Necroscope II: Vamphyri!
- First edition
- Author: Brian Lumley
- Cover artist: Bob Eggleton
- Language: English
- Series: Necroscope series
- Genre: Horror, Science fiction, Adventure
- Publisher: Grafton
- Publication date: 1988
- Publication place: United Kingdom
- Media type: Print (Hardback & Paperback)
- Pages: 509
- ISBN: 0-586-20000-2
- Preceded by: Necroscope (1986)
- Followed by: Necroscope III: The Source (1989)

= Necroscope II: Wamphyri =

1988 novel by Brian Lumley

Necroscope II: Wamphyri! is the second book in the Necroscope series by British writer Brian Lumley. It was released in 1988 by Tor Books.

==Plot==
The spirit of Harry Keogh resides in his son, Harry Jr. When his infant son sleeps, Harry can roam the Continuum and speak to the dead, but is losing control as the son "reels" his father's spirit back in.

Harry discovers that Thibor had infected a pregnant woman, which results in a lesser breed of vampire. This youth, Yulian Bodescu, retains many vampire abilities: hypnotism, increased lust, bodily transformation, regeneration, and creating thralls.

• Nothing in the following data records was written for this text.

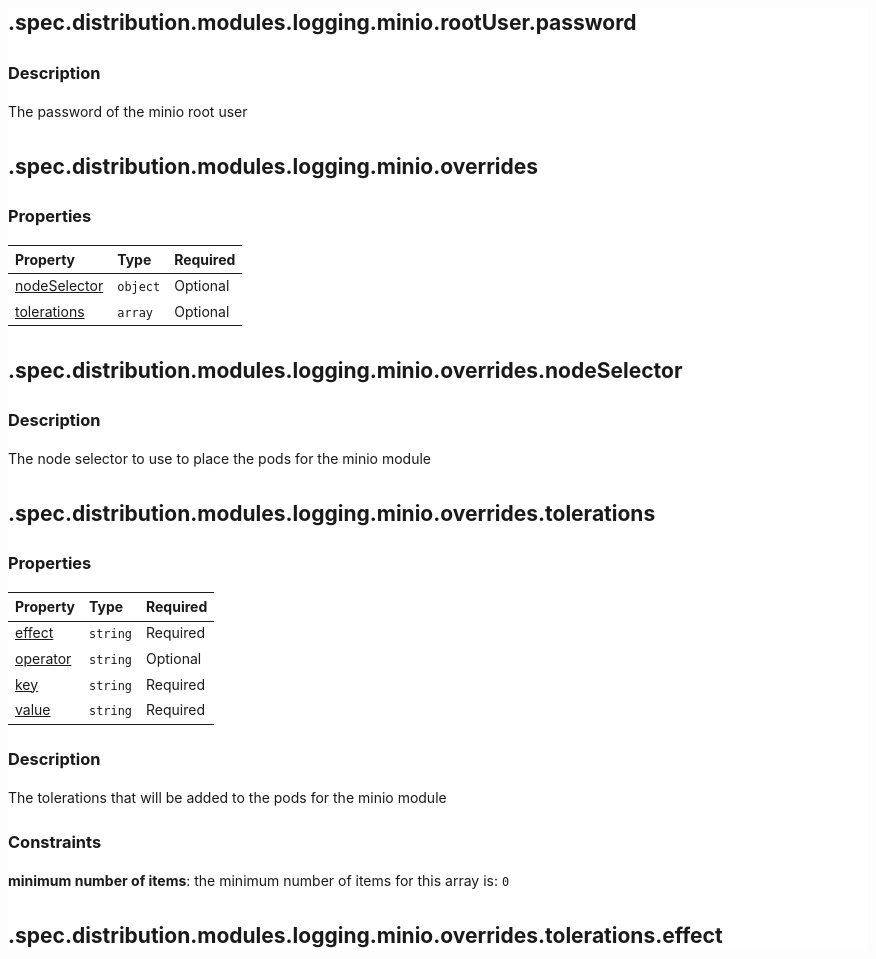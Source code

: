 ## .spec.distribution.modules.logging.minio.rootUser.password

### Description

The password of the minio root user

## .spec.distribution.modules.logging.minio.overrides

### Properties

| Property                                                                  | Type     | Required |
|:--------------------------------------------------------------------------|:---------|:---------|
| [nodeSelector](#specdistributionmodulesloggingminiooverridesnodeselector) | `object` | Optional |
| [tolerations](#specdistributionmodulesloggingminiooverridestolerations)   | `array`  | Optional |

## .spec.distribution.modules.logging.minio.overrides.nodeSelector

### Description

The node selector to use to place the pods for the minio module

## .spec.distribution.modules.logging.minio.overrides.tolerations

### Properties

| Property                                                                     | Type     | Required |
|:-----------------------------------------------------------------------------|:---------|:---------|
| [effect](#specdistributionmodulesloggingminiooverridestolerationseffect)     | `string` | Required |
| [operator](#specdistributionmodulesloggingminiooverridestolerationsoperator) | `string` | Optional |
| [key](#specdistributionmodulesloggingminiooverridestolerationskey)           | `string` | Required |
| [value](#specdistributionmodulesloggingminiooverridestolerationsvalue)       | `string` | Required |

### Description

The tolerations that will be added to the pods for the minio module

### Constraints

**minimum number of items**: the minimum number of items for this array is: `0`

## .spec.distribution.modules.logging.minio.overrides.tolerations.effect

Harry contacts Faethor Ferenczy, a master manipulator, who was not ready to die but was forced to when he was pinned beneath an unmovable column. When Faethor died, a small worm like creature left his body, which was also killed. Harry discovers that the creature is the "true" vampire and source of the Wamphyri power, longevity, and when the two beings are merged, they are Wamphyri.

Faethor tells Harry about how he infected Thibor with his sole wamphyric egg. Thibor was to watch over Faethor's castle and servants while gone, but after disobeying him, Faethor had him chained underneath the earth.

Yulian is creating thralls out of his family, and Thibor uses telepathy to tell him that Harry Jr. is a great enemy. Yulian sets out to kill the infant, and Harry informs E-Branch that Thibor has a piece of dead skin left behind, which could be used to further Yulian's mutation. E-Branch teams up with the current Russian head to destroy Thibor's remains and a "finger mutation" left behind in Castle Ferenczy.

After destroying the remains of Thibor, Alec Kyle is captured by rogue Russian agents believing him to be a spy. With the assistance of Zek Foener they mindwipe him and steal his knowledge of British E-Branch and Harry Keogh. Zek Foener learns she has been tricked and vows never to use her talents for the Russians again.

As Yulian prepares to murder Harry Jr, he uses the powers he learned from his father's mind and slips through the Möbius Continuum to E-Branch HQ with his mother Brenda, while the dead rise to slaughter Yulian Bodescu. Harry Jr. releases his fathers consciousness, which is drawn to inhabit the now mindless body of Alec Kyle. Enraged at what the Russians have done to Alec Kyle, Harry destroys the Russian HQ. Harry then realizes his son and wife have disappeared.